(Saved entries)
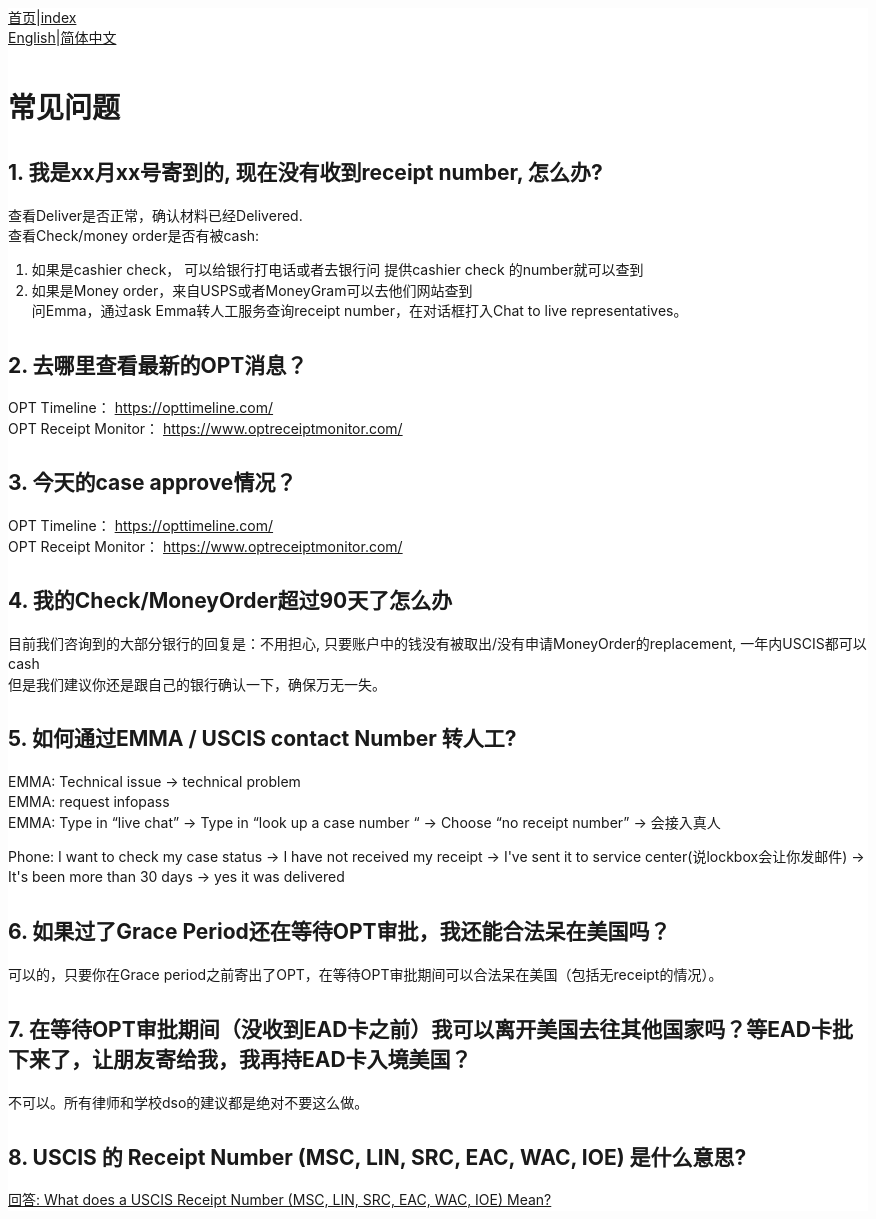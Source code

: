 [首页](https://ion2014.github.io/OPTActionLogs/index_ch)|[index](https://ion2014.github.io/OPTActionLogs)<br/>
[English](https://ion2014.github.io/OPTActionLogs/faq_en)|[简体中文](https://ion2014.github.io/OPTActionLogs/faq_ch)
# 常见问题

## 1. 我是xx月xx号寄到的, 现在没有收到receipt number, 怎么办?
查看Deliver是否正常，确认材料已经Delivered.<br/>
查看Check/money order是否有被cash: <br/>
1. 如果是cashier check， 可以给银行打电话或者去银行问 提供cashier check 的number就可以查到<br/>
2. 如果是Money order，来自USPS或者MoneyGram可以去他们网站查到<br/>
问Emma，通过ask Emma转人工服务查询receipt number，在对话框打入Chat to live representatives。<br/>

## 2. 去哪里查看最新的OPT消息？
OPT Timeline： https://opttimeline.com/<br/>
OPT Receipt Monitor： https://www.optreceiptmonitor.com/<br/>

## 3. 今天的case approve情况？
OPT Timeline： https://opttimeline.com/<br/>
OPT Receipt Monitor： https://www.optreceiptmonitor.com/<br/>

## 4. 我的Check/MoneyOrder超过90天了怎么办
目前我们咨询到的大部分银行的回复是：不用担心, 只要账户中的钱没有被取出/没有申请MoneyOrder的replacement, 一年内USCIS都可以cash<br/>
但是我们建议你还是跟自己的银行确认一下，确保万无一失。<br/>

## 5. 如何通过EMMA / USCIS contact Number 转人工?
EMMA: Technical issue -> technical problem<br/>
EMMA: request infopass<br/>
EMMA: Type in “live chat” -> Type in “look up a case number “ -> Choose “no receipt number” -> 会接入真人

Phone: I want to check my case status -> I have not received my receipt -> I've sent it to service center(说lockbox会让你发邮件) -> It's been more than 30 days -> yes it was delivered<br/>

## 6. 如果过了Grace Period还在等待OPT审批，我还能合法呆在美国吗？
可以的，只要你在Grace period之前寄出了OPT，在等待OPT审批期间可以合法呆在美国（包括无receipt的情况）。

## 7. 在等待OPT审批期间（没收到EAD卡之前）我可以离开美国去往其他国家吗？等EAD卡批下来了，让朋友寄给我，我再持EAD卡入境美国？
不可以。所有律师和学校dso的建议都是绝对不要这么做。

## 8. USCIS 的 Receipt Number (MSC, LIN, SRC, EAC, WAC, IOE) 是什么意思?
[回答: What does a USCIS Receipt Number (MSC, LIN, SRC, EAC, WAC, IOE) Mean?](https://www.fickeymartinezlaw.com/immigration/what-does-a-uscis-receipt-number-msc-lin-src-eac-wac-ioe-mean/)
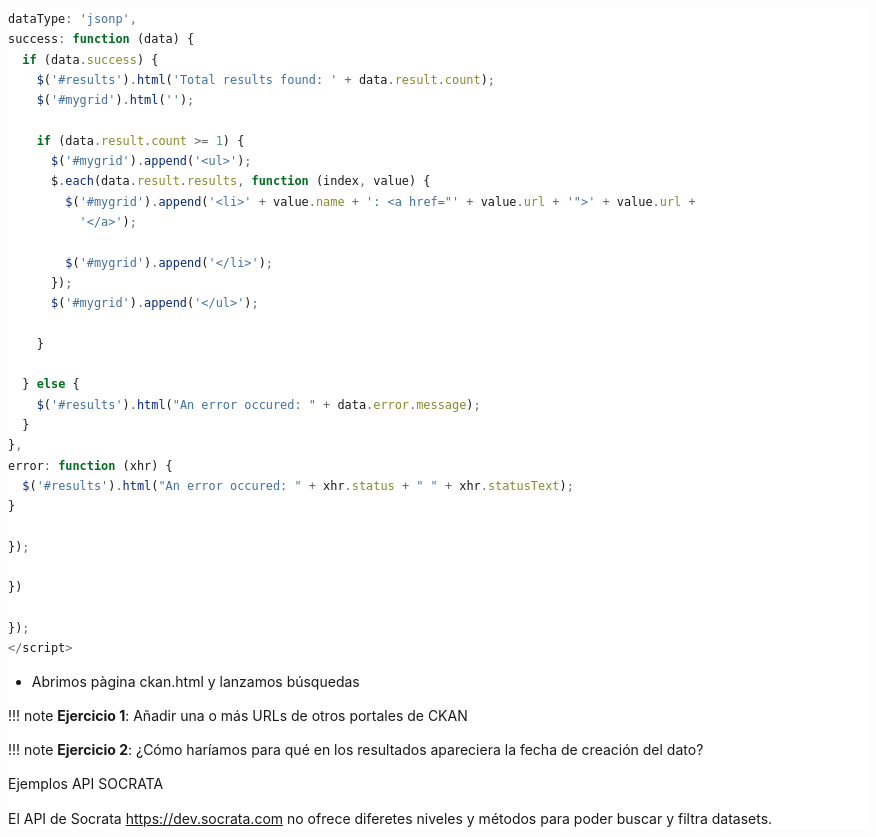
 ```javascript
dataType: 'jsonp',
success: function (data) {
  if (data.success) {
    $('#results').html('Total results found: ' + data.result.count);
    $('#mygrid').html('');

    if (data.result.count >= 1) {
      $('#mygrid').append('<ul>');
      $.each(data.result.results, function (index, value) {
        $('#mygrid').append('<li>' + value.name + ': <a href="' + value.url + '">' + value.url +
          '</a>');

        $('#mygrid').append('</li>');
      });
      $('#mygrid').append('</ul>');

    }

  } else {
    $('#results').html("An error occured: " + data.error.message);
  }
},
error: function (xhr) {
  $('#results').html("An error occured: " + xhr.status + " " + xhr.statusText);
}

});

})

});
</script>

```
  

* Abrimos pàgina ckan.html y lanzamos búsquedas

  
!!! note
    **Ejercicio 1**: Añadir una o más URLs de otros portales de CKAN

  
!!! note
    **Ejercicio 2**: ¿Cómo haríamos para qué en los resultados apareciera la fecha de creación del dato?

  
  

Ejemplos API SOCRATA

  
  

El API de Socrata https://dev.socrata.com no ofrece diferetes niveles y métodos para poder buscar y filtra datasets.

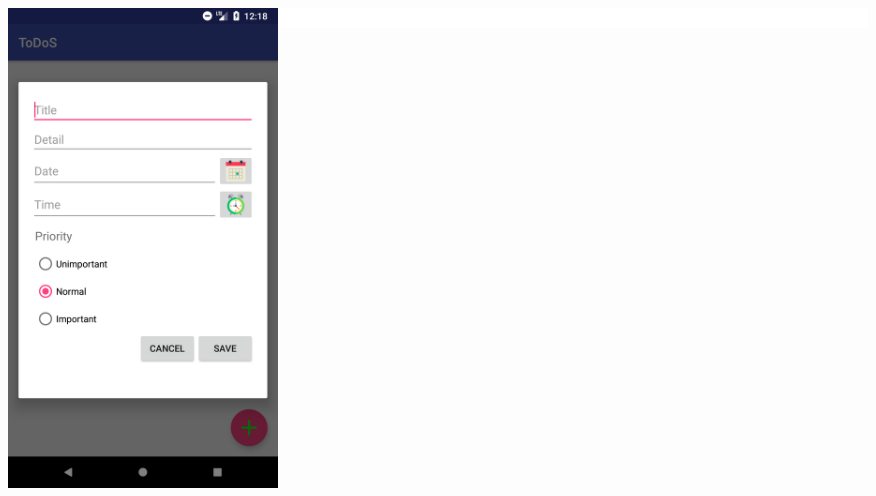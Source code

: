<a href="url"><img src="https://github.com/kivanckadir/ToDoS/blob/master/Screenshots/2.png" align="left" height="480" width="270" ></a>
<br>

**HOW TO COMPLETE THIS TASK:** Please print the lines above exactly, beginning at the first line of the entries and ending at the line holding "2. 如果是Money order，来自USPS或者MoneyGram可以去他们网站查到<br/>", and leave the pictures out.

**ANSWER SECTION:**
Source code

: [首页](https://ion2014.github.io/OPTActionLogs/index_ch)|[index](https://ion2014.github.io/OPTActionLogs)<br/>
[English](https://ion2014.github.io/OPTActionLogs/faq_en)|[简体中文](https://ion2014.github.io/OPTActionLogs/faq_ch)
# 常见问题

## 1. 我是xx月xx号寄到的, 现在没有收到receipt number, 怎么办?
查看Deliver是否正常，确认材料已经Delivered.<br/>
查看Check/money order是否有被cash: <br/>
1. 如果是cashier check， 可以给银行打电话或者去银行问 提供cashier check 的number就可以查到<br/>
2. 如果是Money order，来自USPS或者MoneyGram可以去他们网站查到<br/>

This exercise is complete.